5 minutes with John Eck, collision manager, customer care and aftersales, General Motors

John Eck

When General Motors launches its certified collision repair program for dealerships and independent shops this summer, it will use the lessons learned from the Cadillac Aluminum Repair Network it rolled out two years ago to service the CT6.

Although CT6 sales are modest — Cadillac has sold about 23,000 of the sedans since its launch — the network has helped GM understand the problems that shops face in repairing vehicles made of aluminum and other lightweight materials. The automaker's John Eck provides an update.

On how the Cadillac Aluminum Repair Network is performing

The process is working very well. We have about 100 to 125 shops. There might be a market or two that we'd take a look at adding. From sales and distribution and the repairability that we see coming through the shops, we have coverage.

We built in the extra towing requirements that it would take to get the vehicle to the repair shop. Typically, you're saturated in the market and you don't have to tow very far. But knowing that we wouldn't have that many shops and we'd have to tow farther, we built that in to cover the cost. We are getting the vehicles to the correct shops and vehicles are getting repaired to the standards.

On lessons that will carry over to all GM brands and lightweight vehicles

We've learned a lot through the process that has helped us. We're looking at our general structural repair program for what we call our collision repair network. There are other vehicles that will require special attention (GM's autonomous vehicles, its new generation of lightweight trucks and possibly the midengine Chevrolet Corvette). How we handle that is going to be different from how we handle a general repair.
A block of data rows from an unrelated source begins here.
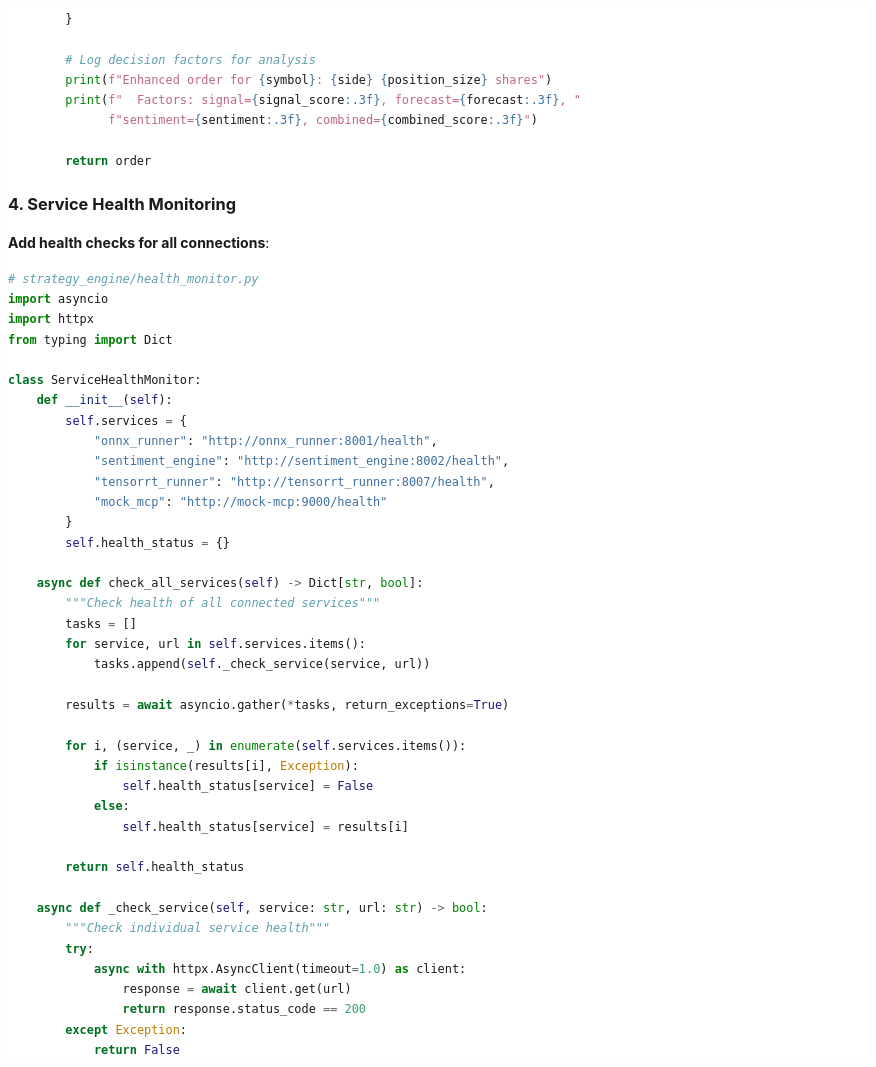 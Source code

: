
 ```python
        }
        
        # Log decision factors for analysis
        print(f"Enhanced order for {symbol}: {side} {position_size} shares")
        print(f"  Factors: signal={signal_score:.3f}, forecast={forecast:.3f}, "
              f"sentiment={sentiment:.3f}, combined={combined_score:.3f}")
        
        return order
```

### 4. Service Health Monitoring

**Add health checks for all connections**:

```python
# strategy_engine/health_monitor.py
import asyncio
import httpx
from typing import Dict

class ServiceHealthMonitor:
    def __init__(self):
        self.services = {
            "onnx_runner": "http://onnx_runner:8001/health",
            "sentiment_engine": "http://sentiment_engine:8002/health", 
            "tensorrt_runner": "http://tensorrt_runner:8007/health",
            "mock_mcp": "http://mock-mcp:9000/health"
        }
        self.health_status = {}
    
    async def check_all_services(self) -> Dict[str, bool]:
        """Check health of all connected services"""
        tasks = []
        for service, url in self.services.items():
            tasks.append(self._check_service(service, url))
        
        results = await asyncio.gather(*tasks, return_exceptions=True)
        
        for i, (service, _) in enumerate(self.services.items()):
            if isinstance(results[i], Exception):
                self.health_status[service] = False
            else:
                self.health_status[service] = results[i]
        
        return self.health_status
    
    async def _check_service(self, service: str, url: str) -> bool:
        """Check individual service health"""
        try:
            async with httpx.AsyncClient(timeout=1.0) as client:
                response = await client.get(url)
                return response.status_code == 200
        except Exception:
            return False
```
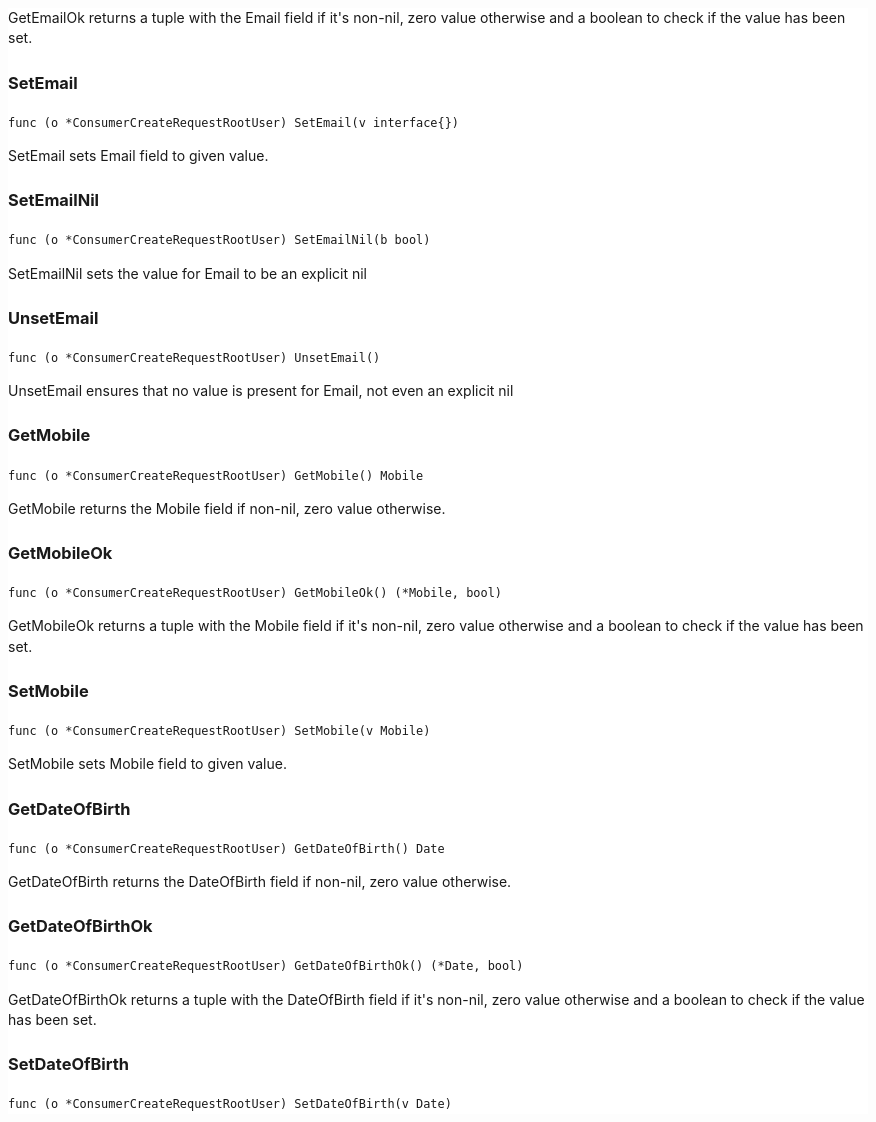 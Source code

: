 GetEmailOk returns a tuple with the Email field if it's non-nil, zero value otherwise
and a boolean to check if the value has been set.

### SetEmail

`func (o *ConsumerCreateRequestRootUser) SetEmail(v interface{})`

SetEmail sets Email field to given value.


### SetEmailNil

`func (o *ConsumerCreateRequestRootUser) SetEmailNil(b bool)`

 SetEmailNil sets the value for Email to be an explicit nil

### UnsetEmail
`func (o *ConsumerCreateRequestRootUser) UnsetEmail()`

UnsetEmail ensures that no value is present for Email, not even an explicit nil
### GetMobile

`func (o *ConsumerCreateRequestRootUser) GetMobile() Mobile`

GetMobile returns the Mobile field if non-nil, zero value otherwise.

### GetMobileOk

`func (o *ConsumerCreateRequestRootUser) GetMobileOk() (*Mobile, bool)`

GetMobileOk returns a tuple with the Mobile field if it's non-nil, zero value otherwise
and a boolean to check if the value has been set.

### SetMobile

`func (o *ConsumerCreateRequestRootUser) SetMobile(v Mobile)`

SetMobile sets Mobile field to given value.


### GetDateOfBirth

`func (o *ConsumerCreateRequestRootUser) GetDateOfBirth() Date`

GetDateOfBirth returns the DateOfBirth field if non-nil, zero value otherwise.

### GetDateOfBirthOk

`func (o *ConsumerCreateRequestRootUser) GetDateOfBirthOk() (*Date, bool)`

GetDateOfBirthOk returns a tuple with the DateOfBirth field if it's non-nil, zero value otherwise
and a boolean to check if the value has been set.

### SetDateOfBirth

`func (o *ConsumerCreateRequestRootUser) SetDateOfBirth(v Date)`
We're setting up for structural repairs in the network. We've also learned there is a legitimate need, especially for the fleet market, for repair facilities that are moving away from structural repairs and that focus on cosmetic and light repairs. There's a need for that, which doesn't mandate the need for the structural tools and equipment and facility investment.

On repairing the next generation of Chevrolet Silverado and GMC Sierra pickups

Because shops will be repairing more aluminum, not just replacing a hood or a decklid, the shops will have to have aluminum capabilities for repair. Shops will need a dedicated space with dust mitigation, where technicians can sand and work on aluminum panels.

On how GM's collision repair program will help keep tool costs down

There is a significant investment in tools and equipment needed to fix today's technology, and that is not lost on us. We're not a testing organization. We don't test every piece of equipment. We're working very closely with the engineering teams.

We write to a specification versus a very specific brand whenever and wherever possible, so that we are not mandating a GM-only tool. Writing to a specification allows a shop the flexibility to use what they already have or what we know will work.

Our focus is really on technicians, to make sure they are skilled and trained and use the appropriate tools to make the repair.

On collision repairs performed by franchised GM dealerships vs. independent shops

Our repair network will accommodate both GM dealers and non-GM dealers. We know the volume of GM vehicles involved in an accident. We know that not all of that volume can fit through the dealerships that have body shops, so we need the independent market.

Regardless of who is touching the vehicle, we need to have the same criteria and expectations — that the shop has the facilities, that technicians working on the vehicle are trained at the level they need to be, that they are using the right tools and equipment. And that they are doing the scanning and calibration, checking the GM recall database and doing everything they can to restore the vehicle before it goes back on the road.